Mr David Bahati, the State minister for Planning, said up to 63 per cent of the received monies was borrowed internationally while 37 per cent is domestic debt.
“…government’s debt exposure plus undisbursed external debt [stands at] $10.5 billion or Shs37 trillion and this external debt exposure does not include loans that are yet to be committed,” Mr Bahati said in an interview on Uganda’s debt status and planned procurement reforms.
The piling debt is an anti-climax for a country for which the Bretton Woods institutions in 2000 waived $2b under the Highly-Indebted Poor Countries Initiative (HIPC) in “recognition by the international community of the progress made in implementing economic reforms and poverty reduction.”
Whereas Uganda has over the past two decades reduced poverty by more than half, to the current 19 per cent, the reduction and associated growth in the economy has been fueled more by borrowing.
The insatiable appetite for borrowing is “unsustainable”, the Uganda Debt Network director of programmes Mr Julius Kapwepwe said yesterday, warning that it amounted to mortgaging future generation to an imposed obligation to pay back.
“It is the citizens who will have to pay back these debts. Unless our government becomes more disciplined with regard to borrowing, Ugandans will end up choking on debt like before under the Highly Indebted Poor Country Initiative (HIPC),” said Mr Kapwepwe.
The average annual income of a Ugandan stands at $705 or Shs2.5m.
Minister Bahati said that “as government, we are very cautious about the terms of these loans and the largest percentages of the loans contracted are through concessional financing”.
The government has borrowed billions of dollars mainly from China for construction of Karuma and Isimba dams, expected to add 783 megawatts of electricity to the national grid, as well as for road projects.
It is scouting for another $10b for building oil pipeline, a refinery and the standard gauge railway which, if secured, will double the country’s debt portfolio.
Such a trend, said country director Action Aid Uganda Arthur Larok, is evidence that the “political leaders have failed to run the country” and more borrowing will stymie its long-term economic development.
The World Bank has revised Uganda’s economic growth for the ending financial year downwards by a digit to 3.5. The massive failure of crops due to prolonged drought has increased food prices and inflation, adding to the troubles of an economy wobbling with reduced export earnings as the lucrative South Sudan market is impaired by an enduring conflict.
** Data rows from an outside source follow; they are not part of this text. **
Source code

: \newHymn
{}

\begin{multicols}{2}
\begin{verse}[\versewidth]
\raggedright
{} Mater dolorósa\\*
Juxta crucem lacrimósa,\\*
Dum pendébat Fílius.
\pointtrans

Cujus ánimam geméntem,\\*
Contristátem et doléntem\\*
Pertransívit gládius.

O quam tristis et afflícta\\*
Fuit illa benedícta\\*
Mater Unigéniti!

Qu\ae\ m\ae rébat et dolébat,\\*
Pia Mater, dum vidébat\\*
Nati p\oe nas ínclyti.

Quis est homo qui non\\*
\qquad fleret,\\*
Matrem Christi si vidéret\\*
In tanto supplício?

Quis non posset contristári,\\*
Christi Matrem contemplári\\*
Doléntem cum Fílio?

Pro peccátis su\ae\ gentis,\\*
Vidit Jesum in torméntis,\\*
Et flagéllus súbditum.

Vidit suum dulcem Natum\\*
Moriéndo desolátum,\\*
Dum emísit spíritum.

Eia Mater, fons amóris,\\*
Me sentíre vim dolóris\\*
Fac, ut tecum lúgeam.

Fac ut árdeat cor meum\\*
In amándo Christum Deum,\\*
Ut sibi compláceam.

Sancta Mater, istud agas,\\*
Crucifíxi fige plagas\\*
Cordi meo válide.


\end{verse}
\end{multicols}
“Whereas there was negative growth in the first quarter of the year, the index of economic activity and the business tendency indicators show positive performance in the second and third quarters of the year,” Mr Bahati said in the interview.
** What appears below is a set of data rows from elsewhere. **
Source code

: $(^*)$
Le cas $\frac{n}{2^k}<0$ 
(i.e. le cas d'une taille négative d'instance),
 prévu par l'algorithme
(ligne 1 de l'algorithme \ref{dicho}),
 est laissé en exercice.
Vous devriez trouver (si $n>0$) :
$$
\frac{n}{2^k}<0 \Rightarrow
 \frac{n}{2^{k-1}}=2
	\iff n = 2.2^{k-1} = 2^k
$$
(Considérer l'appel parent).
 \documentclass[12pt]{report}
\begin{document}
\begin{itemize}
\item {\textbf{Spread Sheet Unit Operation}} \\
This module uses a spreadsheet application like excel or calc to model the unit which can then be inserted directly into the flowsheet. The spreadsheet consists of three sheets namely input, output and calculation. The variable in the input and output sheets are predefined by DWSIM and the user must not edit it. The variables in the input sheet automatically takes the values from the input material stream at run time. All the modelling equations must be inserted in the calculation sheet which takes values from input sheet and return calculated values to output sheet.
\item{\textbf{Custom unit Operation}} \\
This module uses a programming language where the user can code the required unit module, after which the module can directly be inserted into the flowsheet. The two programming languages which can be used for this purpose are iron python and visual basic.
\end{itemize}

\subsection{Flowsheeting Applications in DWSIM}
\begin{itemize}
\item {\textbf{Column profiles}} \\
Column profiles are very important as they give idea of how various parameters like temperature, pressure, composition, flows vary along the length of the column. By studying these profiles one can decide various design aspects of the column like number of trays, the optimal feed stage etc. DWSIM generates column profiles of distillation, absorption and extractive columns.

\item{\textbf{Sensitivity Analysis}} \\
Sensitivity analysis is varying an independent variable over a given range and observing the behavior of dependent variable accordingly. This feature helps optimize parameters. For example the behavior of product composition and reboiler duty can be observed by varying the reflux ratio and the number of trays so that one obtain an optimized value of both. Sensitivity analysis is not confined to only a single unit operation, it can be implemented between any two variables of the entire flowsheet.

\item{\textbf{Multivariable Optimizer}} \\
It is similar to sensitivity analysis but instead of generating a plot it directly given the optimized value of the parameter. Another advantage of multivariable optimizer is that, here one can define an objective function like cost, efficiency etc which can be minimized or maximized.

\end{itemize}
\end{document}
During a visit in January, this year, the International Monetary Fund Managing Director Christine Lagarde warned that reliance on borrowing to finance infrastructure development was “unworkable” because the debt would increase to levels difficult to service.
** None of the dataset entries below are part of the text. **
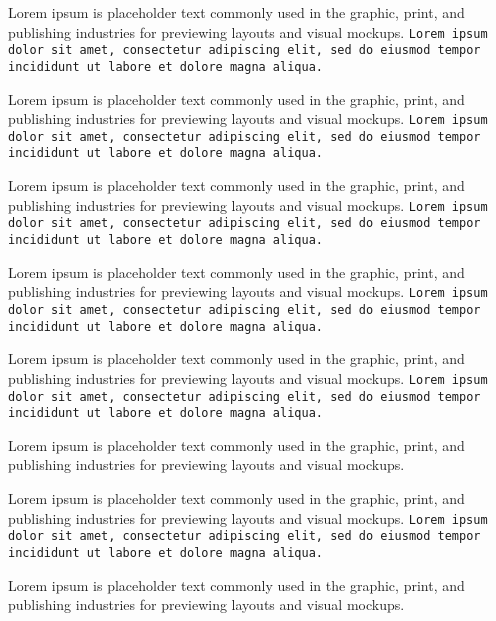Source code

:\documentclass[11pt]{ctexart}
\begin{document}
Lorem ipsum is placeholder text commonly used in the graphic, print, and publishing industries for previewing layouts and visual mockups.
\texttt{Lorem ipsum dolor sit amet, consectetur adipiscing elit, sed do eiusmod tempor incididunt ut labore et dolore magna aliqua.}

Lorem ipsum is placeholder text commonly used in the graphic, print, and publishing industries for previewing layouts and visual mockups.
\texttt{Lorem ipsum dolor sit amet, consectetur adipiscing elit, sed do eiusmod tempor incididunt ut labore et dolore magna aliqua.}

Lorem ipsum is placeholder text commonly used in the graphic, print, and publishing industries for previewing layouts and visual mockups.
\texttt{Lorem ipsum dolor sit amet, consectetur adipiscing elit, sed do eiusmod tempor incididunt ut labore et dolore magna aliqua.}

Lorem ipsum is placeholder text commonly used in the graphic, print, and publishing industries for previewing layouts and visual mockups.
\texttt{Lorem ipsum dolor sit amet, consectetur adipiscing elit, sed do eiusmod tempor incididunt ut labore et dolore magna aliqua.}

Lorem ipsum is placeholder text commonly used in the graphic, print, and publishing industries for previewing layouts and visual mockups.
\texttt{Lorem ipsum dolor sit amet, consectetur adipiscing elit, sed do eiusmod tempor incididunt ut labore et dolore magna aliqua.}

Lorem ipsum is placeholder text commonly used in the graphic, print, and publishing industries for previewing layouts and visual mockups.

Lorem ipsum is placeholder text commonly used in the graphic, print, and publishing industries for previewing layouts and visual mockups.
\texttt{Lorem ipsum dolor sit amet, consectetur adipiscing elit, sed do eiusmod tempor incididunt ut labore et dolore magna aliqua.}

Lorem ipsum is placeholder text commonly used in the graphic, print, and publishing industries for previewing layouts and visual mockups.
\end{document}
“Finance must come also from the mobilisation of domestic revenue,” she said.
This red flags notwithstanding, minister Bahati said Uganda still needs loans since it can currently only fund about 30 per cent of its Shs29 budget.
The infrastructure projects being undertaken are cornerstones of the National Development Plan (NDP II), he said, and will help lift Uganda toward attaining a middle-income status by 2020.
He said that without proper infrastructure in place, there will be challenges in supporting the productive sectors such as agriculture, small and medium-income enterprises as well as other and private sector investments which will in turn hinder growth.
Dr Fred Muhumuza, a development economist, said ‘’Uganda may soon develop a junk economy status just like South Africa if government does not ensure that borrowed funds are put to the rightful use”. A junk status makes a country prone to defaulting and unappealing to creditors, impinging a country’s ability to secure foreign financing.
Dr Muhumuza urged government to strengthen institutions that manage loans and that there is a need to have the legal framework to regulate continuous borrowing without accountability to citizens.